Look through the entries below, please, and copy every line with the word "Chenyuan".

[Records supplied Boundary: Start]

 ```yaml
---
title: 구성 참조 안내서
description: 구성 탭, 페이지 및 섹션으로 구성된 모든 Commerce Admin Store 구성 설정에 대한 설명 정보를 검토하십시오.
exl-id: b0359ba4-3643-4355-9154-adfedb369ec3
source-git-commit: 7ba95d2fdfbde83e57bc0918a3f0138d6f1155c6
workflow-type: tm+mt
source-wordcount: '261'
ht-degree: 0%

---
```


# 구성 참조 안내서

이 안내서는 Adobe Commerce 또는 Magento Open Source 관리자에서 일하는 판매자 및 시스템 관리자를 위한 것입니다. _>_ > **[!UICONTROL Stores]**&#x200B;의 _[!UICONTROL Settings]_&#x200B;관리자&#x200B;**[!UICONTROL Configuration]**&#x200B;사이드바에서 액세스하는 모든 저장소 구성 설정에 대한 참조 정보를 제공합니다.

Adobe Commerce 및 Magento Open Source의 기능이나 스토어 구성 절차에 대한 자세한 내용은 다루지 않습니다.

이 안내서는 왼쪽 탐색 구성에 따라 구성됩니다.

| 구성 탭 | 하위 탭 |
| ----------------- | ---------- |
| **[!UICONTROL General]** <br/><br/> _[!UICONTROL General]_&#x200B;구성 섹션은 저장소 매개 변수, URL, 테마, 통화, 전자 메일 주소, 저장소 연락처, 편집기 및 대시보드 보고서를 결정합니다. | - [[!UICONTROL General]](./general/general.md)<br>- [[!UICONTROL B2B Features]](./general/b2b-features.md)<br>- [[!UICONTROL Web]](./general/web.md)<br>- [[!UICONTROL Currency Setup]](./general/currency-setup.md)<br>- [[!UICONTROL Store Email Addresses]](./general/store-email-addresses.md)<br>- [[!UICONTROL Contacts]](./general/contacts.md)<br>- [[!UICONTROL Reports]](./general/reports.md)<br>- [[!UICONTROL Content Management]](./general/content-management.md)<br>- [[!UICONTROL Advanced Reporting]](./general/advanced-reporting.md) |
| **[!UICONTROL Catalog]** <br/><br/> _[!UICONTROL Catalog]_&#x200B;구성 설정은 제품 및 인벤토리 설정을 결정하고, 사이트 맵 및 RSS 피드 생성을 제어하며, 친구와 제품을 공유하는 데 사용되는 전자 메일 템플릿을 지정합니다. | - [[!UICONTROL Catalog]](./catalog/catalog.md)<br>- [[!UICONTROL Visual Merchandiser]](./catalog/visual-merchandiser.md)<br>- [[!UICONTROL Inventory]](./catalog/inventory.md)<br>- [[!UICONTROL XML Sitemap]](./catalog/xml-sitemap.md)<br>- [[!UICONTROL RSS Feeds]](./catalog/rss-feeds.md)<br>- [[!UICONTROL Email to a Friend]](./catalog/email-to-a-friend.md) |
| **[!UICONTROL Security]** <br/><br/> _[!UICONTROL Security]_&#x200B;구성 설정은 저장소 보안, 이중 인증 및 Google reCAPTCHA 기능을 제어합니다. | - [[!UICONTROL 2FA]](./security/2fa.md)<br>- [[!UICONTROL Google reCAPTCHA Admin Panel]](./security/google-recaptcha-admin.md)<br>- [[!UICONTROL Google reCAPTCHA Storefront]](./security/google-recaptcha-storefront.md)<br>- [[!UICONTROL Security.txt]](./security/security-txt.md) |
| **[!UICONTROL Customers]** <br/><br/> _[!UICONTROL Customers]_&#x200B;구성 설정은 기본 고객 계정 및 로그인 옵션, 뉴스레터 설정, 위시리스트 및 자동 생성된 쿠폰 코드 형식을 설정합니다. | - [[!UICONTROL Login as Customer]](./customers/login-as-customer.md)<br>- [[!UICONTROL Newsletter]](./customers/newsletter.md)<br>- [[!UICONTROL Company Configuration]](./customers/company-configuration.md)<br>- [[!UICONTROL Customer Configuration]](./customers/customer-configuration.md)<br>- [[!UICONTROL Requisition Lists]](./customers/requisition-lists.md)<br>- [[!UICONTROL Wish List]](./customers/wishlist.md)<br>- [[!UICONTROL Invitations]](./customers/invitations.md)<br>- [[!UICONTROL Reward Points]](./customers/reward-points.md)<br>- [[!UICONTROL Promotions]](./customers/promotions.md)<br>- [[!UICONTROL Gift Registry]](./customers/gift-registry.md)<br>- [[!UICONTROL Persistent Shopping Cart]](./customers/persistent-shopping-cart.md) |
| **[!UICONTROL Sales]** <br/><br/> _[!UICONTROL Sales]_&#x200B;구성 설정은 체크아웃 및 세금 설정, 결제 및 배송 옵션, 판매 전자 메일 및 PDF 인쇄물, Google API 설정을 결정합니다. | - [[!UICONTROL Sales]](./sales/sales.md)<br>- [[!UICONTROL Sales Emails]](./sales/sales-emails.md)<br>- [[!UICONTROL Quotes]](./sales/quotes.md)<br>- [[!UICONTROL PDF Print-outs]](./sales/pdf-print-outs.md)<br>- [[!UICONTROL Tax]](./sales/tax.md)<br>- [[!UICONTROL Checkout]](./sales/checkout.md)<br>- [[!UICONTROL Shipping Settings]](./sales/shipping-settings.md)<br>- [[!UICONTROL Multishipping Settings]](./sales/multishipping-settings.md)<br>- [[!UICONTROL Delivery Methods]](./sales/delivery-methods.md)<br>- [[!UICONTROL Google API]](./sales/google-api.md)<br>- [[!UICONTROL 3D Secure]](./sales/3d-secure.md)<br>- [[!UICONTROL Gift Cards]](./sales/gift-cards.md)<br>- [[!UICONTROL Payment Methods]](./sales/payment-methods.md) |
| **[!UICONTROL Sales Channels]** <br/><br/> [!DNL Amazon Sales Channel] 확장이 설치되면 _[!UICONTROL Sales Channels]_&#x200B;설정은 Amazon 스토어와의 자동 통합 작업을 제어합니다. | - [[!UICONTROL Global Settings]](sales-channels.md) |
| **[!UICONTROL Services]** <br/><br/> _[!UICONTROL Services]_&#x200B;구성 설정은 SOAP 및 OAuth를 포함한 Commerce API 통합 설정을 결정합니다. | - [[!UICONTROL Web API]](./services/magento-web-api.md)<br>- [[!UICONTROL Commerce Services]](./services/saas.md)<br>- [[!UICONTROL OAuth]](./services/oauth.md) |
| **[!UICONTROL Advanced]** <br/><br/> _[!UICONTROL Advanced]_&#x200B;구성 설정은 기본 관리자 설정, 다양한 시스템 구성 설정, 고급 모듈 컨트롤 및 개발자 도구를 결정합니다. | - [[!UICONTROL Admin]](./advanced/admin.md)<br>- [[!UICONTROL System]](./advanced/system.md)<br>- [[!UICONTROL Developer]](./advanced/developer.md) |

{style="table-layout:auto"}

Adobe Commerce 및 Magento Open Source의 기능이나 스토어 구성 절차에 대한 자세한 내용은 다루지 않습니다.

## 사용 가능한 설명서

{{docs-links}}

[Records supplied Boundary: End]
[Records supplied Boundary: Start]

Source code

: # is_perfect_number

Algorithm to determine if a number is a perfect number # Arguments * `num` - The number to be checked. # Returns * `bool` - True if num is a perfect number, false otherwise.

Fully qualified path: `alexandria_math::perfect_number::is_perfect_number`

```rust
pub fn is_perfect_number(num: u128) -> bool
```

[Records supplied Boundary: End]
[Records supplied Boundary: Start]

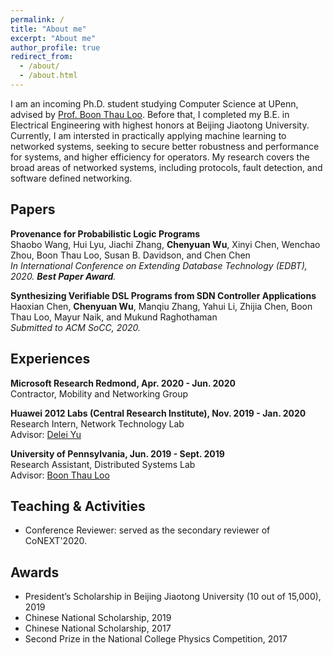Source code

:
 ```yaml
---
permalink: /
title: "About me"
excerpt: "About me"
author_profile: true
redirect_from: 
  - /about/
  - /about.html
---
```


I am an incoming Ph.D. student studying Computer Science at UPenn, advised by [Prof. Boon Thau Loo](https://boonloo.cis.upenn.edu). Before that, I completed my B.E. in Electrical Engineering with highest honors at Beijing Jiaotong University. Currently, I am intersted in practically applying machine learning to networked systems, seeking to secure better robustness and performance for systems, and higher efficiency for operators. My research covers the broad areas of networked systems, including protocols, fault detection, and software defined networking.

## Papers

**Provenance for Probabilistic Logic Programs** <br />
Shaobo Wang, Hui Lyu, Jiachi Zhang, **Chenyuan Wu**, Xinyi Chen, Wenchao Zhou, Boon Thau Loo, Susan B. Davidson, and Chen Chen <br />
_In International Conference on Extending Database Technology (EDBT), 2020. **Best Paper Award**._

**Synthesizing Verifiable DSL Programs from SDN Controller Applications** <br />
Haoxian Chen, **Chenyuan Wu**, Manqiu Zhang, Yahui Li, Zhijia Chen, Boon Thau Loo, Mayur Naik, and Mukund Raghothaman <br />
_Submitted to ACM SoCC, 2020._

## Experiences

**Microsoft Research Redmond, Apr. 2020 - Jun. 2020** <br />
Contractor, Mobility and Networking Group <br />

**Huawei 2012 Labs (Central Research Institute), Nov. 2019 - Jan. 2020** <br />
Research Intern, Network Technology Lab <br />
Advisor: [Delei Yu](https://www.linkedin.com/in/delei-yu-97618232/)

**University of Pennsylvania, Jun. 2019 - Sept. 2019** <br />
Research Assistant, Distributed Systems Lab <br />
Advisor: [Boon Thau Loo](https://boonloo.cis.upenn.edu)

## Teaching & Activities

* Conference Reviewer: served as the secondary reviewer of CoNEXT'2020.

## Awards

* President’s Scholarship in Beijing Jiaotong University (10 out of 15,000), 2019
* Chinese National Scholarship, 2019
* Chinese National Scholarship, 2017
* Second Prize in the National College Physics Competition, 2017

[Records supplied Boundary: End]

- **Reply**
Shaobo Wang, Hui Lyu, Jiachi Zhang, **Chenyuan Wu**, Xinyi Chen, Wenchao Zhou, Boon Thau Loo, Susan B. Davidson, and Chen Chen <br />
Haoxian Chen, **Chenyuan Wu**, Manqiu Zhang, Yahui Li, Zhijia Chen, Boon Thau Loo, Mayur Naik, and Mukund Raghothaman <br />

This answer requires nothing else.